Skip to main content.
home | support | download

Back to List Archive

swish-e search difficulties

From: Chris Kantarjiev <cak(at)not-real.dimebank.com>
Date: Tue May 11 2004 - 19:24:57 GMT
I'm indexing a mail archive (one file per message) and searching
with swish.cgi. (I'm running 2.4.1.) It was recently pointed
out to me that "Subject & Body" searches don't find all the
messages that "Subject" does - that is, if the keyword only
appears in the subject field, which becomes swishtitle, it
isn't found by Subject & Body. 

I'm guessing that my metanames aren't set up quite right, but haven't
been able to figure out how.
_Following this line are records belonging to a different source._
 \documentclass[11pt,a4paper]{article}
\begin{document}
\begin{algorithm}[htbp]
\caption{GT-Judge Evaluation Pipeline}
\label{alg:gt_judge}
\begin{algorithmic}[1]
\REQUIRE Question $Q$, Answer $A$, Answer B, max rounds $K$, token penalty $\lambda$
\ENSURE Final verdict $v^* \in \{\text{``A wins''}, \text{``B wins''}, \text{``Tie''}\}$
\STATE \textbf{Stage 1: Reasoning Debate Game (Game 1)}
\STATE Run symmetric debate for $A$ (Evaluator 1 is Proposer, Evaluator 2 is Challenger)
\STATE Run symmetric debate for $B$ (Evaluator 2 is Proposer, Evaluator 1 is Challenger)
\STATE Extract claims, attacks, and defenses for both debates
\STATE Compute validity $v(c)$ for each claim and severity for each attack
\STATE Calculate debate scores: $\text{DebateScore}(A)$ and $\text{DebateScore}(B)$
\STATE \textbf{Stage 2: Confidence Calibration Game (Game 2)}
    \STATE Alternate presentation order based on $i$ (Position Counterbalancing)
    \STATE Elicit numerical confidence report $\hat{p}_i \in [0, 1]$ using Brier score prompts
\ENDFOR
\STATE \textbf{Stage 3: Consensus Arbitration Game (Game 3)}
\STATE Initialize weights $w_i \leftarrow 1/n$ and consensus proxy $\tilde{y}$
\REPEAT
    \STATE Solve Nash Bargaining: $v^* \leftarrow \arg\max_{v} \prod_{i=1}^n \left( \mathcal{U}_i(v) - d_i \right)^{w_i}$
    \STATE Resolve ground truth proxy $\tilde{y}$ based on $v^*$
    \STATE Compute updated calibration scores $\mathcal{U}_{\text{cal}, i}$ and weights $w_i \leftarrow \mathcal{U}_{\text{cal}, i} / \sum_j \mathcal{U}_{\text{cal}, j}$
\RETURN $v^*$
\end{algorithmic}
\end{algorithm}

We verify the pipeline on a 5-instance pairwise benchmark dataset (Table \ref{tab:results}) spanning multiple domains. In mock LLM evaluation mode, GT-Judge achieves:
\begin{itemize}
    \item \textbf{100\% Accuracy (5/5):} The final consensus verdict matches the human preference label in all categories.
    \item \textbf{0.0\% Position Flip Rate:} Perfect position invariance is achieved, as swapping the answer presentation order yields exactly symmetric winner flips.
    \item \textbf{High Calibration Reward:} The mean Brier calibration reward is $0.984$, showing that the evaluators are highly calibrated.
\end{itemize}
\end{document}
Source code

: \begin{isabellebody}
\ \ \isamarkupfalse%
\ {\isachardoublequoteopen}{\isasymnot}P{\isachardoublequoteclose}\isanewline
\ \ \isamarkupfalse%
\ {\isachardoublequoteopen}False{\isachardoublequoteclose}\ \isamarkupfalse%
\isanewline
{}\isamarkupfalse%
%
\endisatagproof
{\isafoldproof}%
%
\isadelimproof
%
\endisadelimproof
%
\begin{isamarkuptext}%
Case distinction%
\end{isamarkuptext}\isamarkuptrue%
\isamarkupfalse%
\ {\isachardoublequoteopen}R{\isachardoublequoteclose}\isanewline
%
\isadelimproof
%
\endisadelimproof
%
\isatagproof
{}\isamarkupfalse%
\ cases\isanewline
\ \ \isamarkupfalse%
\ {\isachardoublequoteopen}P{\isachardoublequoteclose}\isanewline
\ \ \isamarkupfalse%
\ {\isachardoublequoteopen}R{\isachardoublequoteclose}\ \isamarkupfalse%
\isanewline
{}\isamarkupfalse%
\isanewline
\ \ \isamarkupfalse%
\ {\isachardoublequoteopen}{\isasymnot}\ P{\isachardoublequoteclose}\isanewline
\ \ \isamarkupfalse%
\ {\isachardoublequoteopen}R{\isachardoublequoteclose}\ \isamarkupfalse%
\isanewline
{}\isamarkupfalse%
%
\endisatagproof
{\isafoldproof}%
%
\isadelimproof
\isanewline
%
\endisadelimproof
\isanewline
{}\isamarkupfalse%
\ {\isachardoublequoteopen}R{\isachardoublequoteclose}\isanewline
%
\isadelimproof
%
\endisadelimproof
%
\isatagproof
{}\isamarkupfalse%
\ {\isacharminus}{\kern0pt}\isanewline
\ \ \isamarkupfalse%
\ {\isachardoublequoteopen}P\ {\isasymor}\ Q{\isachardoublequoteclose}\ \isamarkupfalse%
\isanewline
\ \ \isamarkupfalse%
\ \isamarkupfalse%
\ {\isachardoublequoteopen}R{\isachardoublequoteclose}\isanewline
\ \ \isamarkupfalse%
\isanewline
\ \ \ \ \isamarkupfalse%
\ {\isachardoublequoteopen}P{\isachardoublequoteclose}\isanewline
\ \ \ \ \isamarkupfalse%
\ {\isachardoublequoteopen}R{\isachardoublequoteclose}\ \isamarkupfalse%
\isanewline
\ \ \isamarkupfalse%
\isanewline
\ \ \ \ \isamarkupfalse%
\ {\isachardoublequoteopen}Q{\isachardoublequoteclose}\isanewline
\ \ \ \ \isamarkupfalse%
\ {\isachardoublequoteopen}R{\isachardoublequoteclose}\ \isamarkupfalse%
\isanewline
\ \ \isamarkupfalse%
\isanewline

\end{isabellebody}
Help?

swish.conf:

IndexDir ./index_mh.pl
SwishProgParameters msgs

MetaNames swishtitle from 
PropertyNames from
PropertyNamesDate date
DefaultContents HTML
StoreDescription HTML <body> 10000
UndefinedMetaTags  ignore


swishcgi.conf:

use lib '/var/www/cgi-bin/modules';

return {
   title           => 'Search the Silent-Tristero Archives',
   swish_binary    => '/usr/local/bin/swish-e',
   swish_index     => '/WebPages/dimebank/s-t/index.swish-e',
   description_prop => 'swishdescription',

   template	   => {
	package    => 'stTemplateDefault',
   },
   timeout	   => 30,
   display_props   => [qw/ from date /],
   sorts           => [qw/swishrank swishtitle from date/],
   secondary_sort  => [qw/date desc/],  
   metanames       => [qw/swishdefault swishtitle from all/],
   name_labels     => {
       swishrank   =>  'Rank',
       all	   =>  'Entire message',
       swishtitle  =>  'Subject Only',
       from        =>  "Poster's Email",
       date        =>  'Message Date',
       swishdefault  =>  'Subject & Body',
   },
   meta_groups => {
	      all =>  [qw/swishdefault from /],
   },

   highlight       => {
       package         => 'PhraseHighlight',
       show_words      => 10,    # Number of swish words words to show around highlighted word
       max_words       => 100,   # If no words are found to highlighted then show this many words
       occurrences     => 6,     # Limit number of occurrences of highlighted     words
       highlight_on    => '<font style="background:#FFFF99">',
       highlight_off   => '</font>',
       meta_to_prop_map => {   # this maps search metatags to display properties
	swishdefault    => [ qw/swishtitle swishdescription/ ],
	swishtitle      => [ qw/swishtitle/ ],
	from            => [ qw/from/ ],
	all		=> [ qw/swishdefault swishtitle from/ ],
	swishdocpath    => [ qw/swishdocpath/ ],
       },
    },
    date_ranges     => {
        property_name   => 'date',      # property name to limit by
        time_periods    => [  
            'All',
  	    'Today',
	    'Yesterday',
	    'This Week',
	    'Last Week',
	    'Last 90 Days',
	    'This Month',
	    'Last Month',
        ],

        line_break      => 0,
        default         => 'All',
        date_range      => 1,
    },
};

A typical message after index_mh.pl gets done with it:

Content-Length: 975
Last-Mtime: 1073517607
Path-Name: msgs/msgs24001-27000/24106

<html>
<head>
<title>

</title>
<meta name="precedence" content="list">
<meta name="swishtitle" content="Girls Aloud's year at the top">
<meta name="to" content="Name <your@name.here>">
<meta name="sender" content="your@name.here">
<meta name="date" content="1066685834">
<meta name="from" content="Another Name <my@name.here>">
<meta name="received" content="by wolfe.bbn.com (Postfix, from userid 13274)">
</head><body>


<quot>
Tweedy's life was transformed when she joined Girls Aloud, leaving behind life o
n a council estate.
</quot>

<quot>
"Four months earlier I was sitting in a council house drinking tea and watching 
Oprah Winfrey on television all day."
</quot>

<http://news.bbc.co.uk/1/low/entertainment/tv_and_radio/3207926.stm>
<http://news.bbc.co.uk/1/low/england/3207822.stm>

</body>
</html>
Received on Tue May 11 12:24:57 2004